■ TASK PROMPT
Sift through the material below and return the lines with "Enhanced".

■ DATA IN THIS EXERCISE
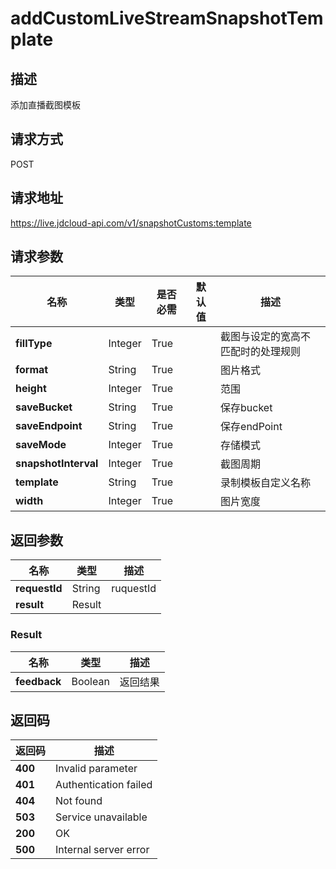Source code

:# addCustomLiveStreamSnapshotTemplate


## 描述
添加直播截图模板

## 请求方式
POST

## 请求地址
https://live.jdcloud-api.com/v1/snapshotCustoms:template


## 请求参数
|名称|类型|是否必需|默认值|描述|
|---|---|---|---|---|
|**fillType**|Integer|True| |截图与设定的宽高不匹配时的处理规则|
|**format**|String|True| |图片格式|
|**height**|Integer|True| |范围|
|**saveBucket**|String|True| |保存bucket|
|**saveEndpoint**|String|True| |保存endPoint|
|**saveMode**|Integer|True| |存储模式|
|**snapshotInterval**|Integer|True| |截图周期|
|**template**|String|True| |录制模板自定义名称|
|**width**|Integer|True| |图片宽度|


## 返回参数
|名称|类型|描述|
|---|---|---|
|**requestId**|String|ruquestId|
|**result**|Result| |

### Result
|名称|类型|描述|
|---|---|---|
|**feedback**|Boolean|返回结果|

## 返回码
|返回码|描述|
|---|---|
|**400**|Invalid parameter|
|**401**|Authentication failed|
|**404**|Not found|
|**503**|Service unavailable|
|**200**|OK|
|**500**|Internal server error|
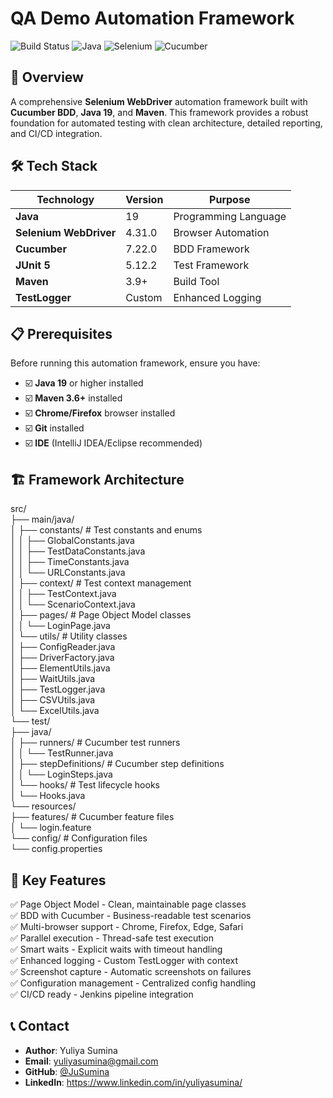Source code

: # QA Demo Automation Framework

![Build Status](https://img.shields.io/badge/build-passing-brightgreen)
![Java](https://img.shields.io/badge/Java-19-orange)
![Selenium](https://img.shields.io/badge/Selenium-4.15.0-green)
![Cucumber](https://img.shields.io/badge/Cucumber-7.15.0-brightgreen)


## 🚀 Overview

A comprehensive **Selenium WebDriver** automation framework built with **Cucumber BDD**, **Java 19**, and **Maven**. This framework provides a robust foundation for automated testing with clean architecture, detailed reporting, and CI/CD integration.


## 🛠️ Tech Stack

| Technology | Version | Purpose |
|------------|---------|---------|
| **Java** | 19 | Programming Language |
| **Selenium WebDriver** | 4.31.0 | Browser Automation |
| **Cucumber** | 7.22.0 | BDD Framework |
| **JUnit 5** | 5.12.2 | Test Framework |
| **Maven** | 3.9+ | Build Tool |
| **TestLogger** | Custom | Enhanced Logging |


## 📋 Prerequisites

Before running this automation framework, ensure you have:

- ☑️ **Java 19** or higher installed
- ☑️ **Maven 3.6+** installed  
- ☑️ **Chrome/Firefox** browser installed
- ☑️ **Git** installed
- ☑️ **IDE** (IntelliJ IDEA/Eclipse recommended)


## 🏗️ Framework Architecture
src/  
├── main/java/  
│   ├── constants/          # Test constants and enums  
│   │   ├── GlobalConstants.java  
│   │   ├── TestDataConstants.java  
│   │   ├── TimeConstants.java  
│   │   └── URLConstants.java  
│   ├── context/           # Test context management  
│   │   ├── TestContext.java  
│   │   └── ScenarioContext.java  
│   ├── pages/             # Page Object Model classes  
│   │   └── LoginPage.java  
│   └── utils/             # Utility classes  
│       ├── ConfigReader.java  
│       ├── DriverFactory.java  
│       ├── ElementUtils.java  
│       ├── WaitUtils.java  
│       ├── TestLogger.java  
│       ├── CSVUtils.java  
│       └── ExcelUtils.java  
└── test/  
    ├── java/  
    │   ├── runners/       # Cucumber test runners  
    │   │   └── TestRunner.java  
    │   ├── stepDefinitions/ # Cucumber step definitions  
    │   │   └── LoginSteps.java  
    │   └── hooks/         # Test lifecycle hooks  
    │       └── Hooks.java  
    └── resources/  
        ├── features/      # Cucumber feature files  
        │   └── login.feature  
        └── config/        # Configuration files  
            └── config.properties  


## 🔧 Key Features

✅ Page Object Model - Clean, maintainable page classes  
✅ BDD with Cucumber - Business-readable test scenarios  
✅ Multi-browser support - Chrome, Firefox, Edge, Safari  
✅ Parallel execution - Thread-safe test execution  
✅ Smart waits - Explicit waits with timeout handling  
✅ Enhanced logging - Custom TestLogger with context  
✅ Screenshot capture - Automatic screenshots on failures  
✅ Configuration management - Centralized config handling  
✅ CI/CD ready - Jenkins pipeline integration  


## 📞 Contact

- **Author**: Yuliya Sumina  
- **Email**: yuliyasumina@gmail.com  
- **GitHub**: [@JuSumina](https://github.com/JuSumina)  
- **LinkedIn**: https://www.linkedin.com/in/yuliyasumina/   
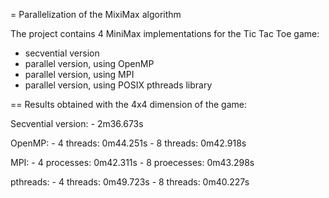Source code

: = Parallelization of the MixiMax algorithm

The project contains 4 MiniMax implementations for the Tic Tac Toe game:
- secvential version
- parallel version, using OpenMP
- parallel version, using MPI
- parallel version, using POSIX pthreads library

== Results obtained with the 4x4 dimension of the game:

Secvential version:
	- 2m36.673s

OpenMP:
	- 4 threads: 0m44.251s
	- 8 threads: 0m42.918s

MPI:
	- 4 processes: 0m42.311s
	- 8 proecesses: 0m43.298s

pthreads:
	- 4 threads: 0m49.723s
	- 8 threads: 0m40.227s
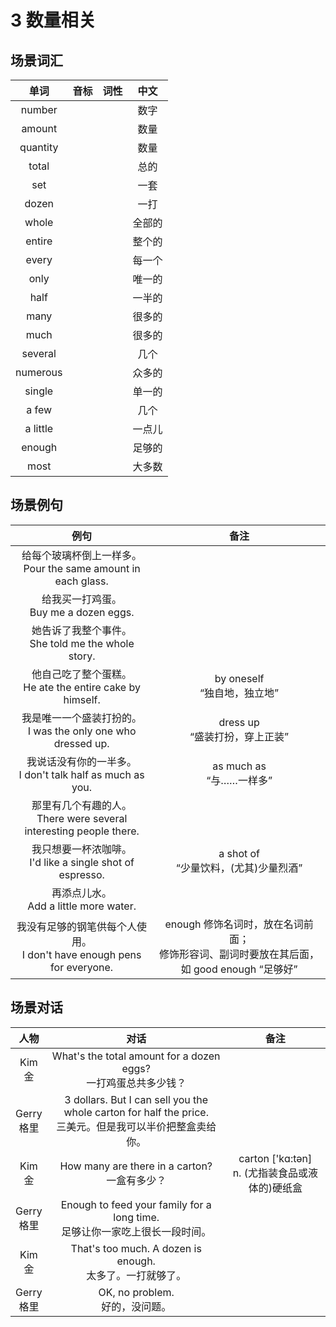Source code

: # 3 数量相关

## 场景词汇

|   单词   | 音标 | 词性 |  中文  |
| :------: | :--: | :--: | :----: |
|  number  |      |      |  数字  |
|  amount  |      |      |  数量  |
| quantity |      |      |  数量  |
|  total   |      |      |  总的  |
|   set    |      |      |  一套  |
|  dozen   |      |      |  一打  |
|  whole   |      |      | 全部的 |
|  entire  |      |      | 整个的 |
|  every   |      |      | 每一个 |
|   only   |      |      | 唯一的 |
|   half   |      |      | 一半的 |
|   many   |      |      | 很多的 |
|   much   |      |      | 很多的 |
| several  |      |      |  几个  |
| numerous |      |      | 众多的 |
|  single  |      |      | 单一的 |
|  a few   |      |      |  几个  |
| a little |      |      | 一点儿 |
|  enough  |      |      | 足够的 |
|   most   |      |      | 大多数 |

## 场景例句

|                             例句                             |                             备注                             |
| :----------------------------------------------------------: | :----------------------------------------------------------: |
| 给每个玻璃杯倒上一样多。<br />Pour the same amount in each glass. |                                                              |
|          给我买一打鸡蛋。<br />Buy me a dozen eggs.          |                                                              |
|    她告诉了我整个事件。<br />She told me the whole story.    |                                                              |
| 他自己吃了整个蛋糕。<br />He ate the entire cake by himself. |               by oneself<br />“独自地，独立地”               |
| 我是唯一一个盛装打扮的。<br />I was the only one who dressed up. |              dress up<br />“盛装打扮，穿上正装”              |
| 我说话没有你的一半多。<br />I don't talk half as much as you. |                 as much as<br />“与……一样多”                 |
| 那里有几个有趣的人。<br />There were several interesting people there. |                                                              |
| 我只想要一杯浓咖啡。<br />I'd like a single shot of espresso. |          a shot of <br />“少量饮料，(尤其)少量烈酒”          |
|          再添点儿水。<br />Add a little more water.          |                                                              |
| 我没有足够的钢笔供每个人使用。<br />I don't have enough pens for everyone. | enough 修饰名词时，放在名词前面；<br />修饰形容词、副词时要放在其后面，如 good enough “足够好” |

## 场景对话

|      人物       |                             对话                             |                        备注                         |
| :-------------: | :----------------------------------------------------------: | :-------------------------------------------------: |
|   Kim<br />金   | What's the total amount for a dozen eggs?<br />一打鸡蛋总共多少钱？ |                                                     |
| Gerry<br />格里 | 3 dollars. But I can sell you the whole carton for half the price.<br />三美元。但是我可以半价把整盒卖给你。 |                                                     |
|   Kim<br />金   |      How many are there in a carton?<br />一盒有多少？       | carton ['kɑ:tən]<br />n. (尤指装食品或液体的)硬纸盒 |
| Gerry<br />格里 | Enough to feed your family for a long time.<br />足够让你一家吃上很长一段时间。 |                                                     |
|   Kim<br />金   | That's too much. A dozen is enough.<br />太多了。一打就够了。 |                                                     |
| Gerry<br />格里 |             OK, no problem.<br />好的，没问题。              |                                                     |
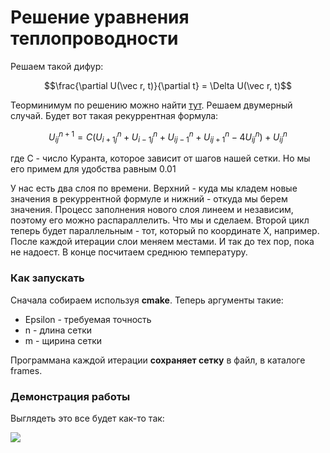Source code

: # Решение уравнения теплопроводности

Решаем такой дифур:

$$\frac{\partial U(\vec r, t)}{\partial t} = \Delta U(\vec r, t)$$

Теорминимум по решению можно найти [тут](https://github.com/timattt/Project-computational-math/blob/master/About/ThermalEquation.md).
Решаем двумерный случай. Будет вот такая рекуррентная формула:

$$U_{i j}^{n+1} = C (U_{i+1 j}^{n} + U_{i-1 j}^{n} + U_{i j-1}^{n} + U_{i j+1}^{n} - 4 U_{i j}^{n}) + U_{i j}^{n}$$

где C - число Куранта, которое зависит от шагов нашей сетки. Но мы его примем для удобства равным 0.01

У нас есть два слоя по времени. Верхний - куда мы кладем новые значения в рекуррентной формуле и нижний - откуда мы берем значения.
Процесс заполнения нового слоя линеем и независим, поэтому его можно распараллелить. Что мы и сделаем. Второй цикл теперь будет параллельным - тот,
который по координате X, например. После каждой итерации слои меняем местами. И так до тех пор, пока не надоест. В конце посчитаем среднюю температуру.

### Как запускать

Сначала собираем используя **cmake**.
Теперь аргументы такие: 
* Epsilon - требуемая точность
* n - длина сетки
* m - щирина сетки

Программана каждой итерации **сохраняет сетку** в файл, в каталоге frames.

### Демонстрация работы

Выглядеть это все будет как-то так:

![](https://user-images.githubusercontent.com/25401699/164061165-eef819fd-8f03-4a26-885d-fabdea7b28a0.gif)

■ RESULT OF THE EXERCISE
| **TestLogger** | Custom | Enhanced Logging |
✅ Enhanced logging - Custom TestLogger with context  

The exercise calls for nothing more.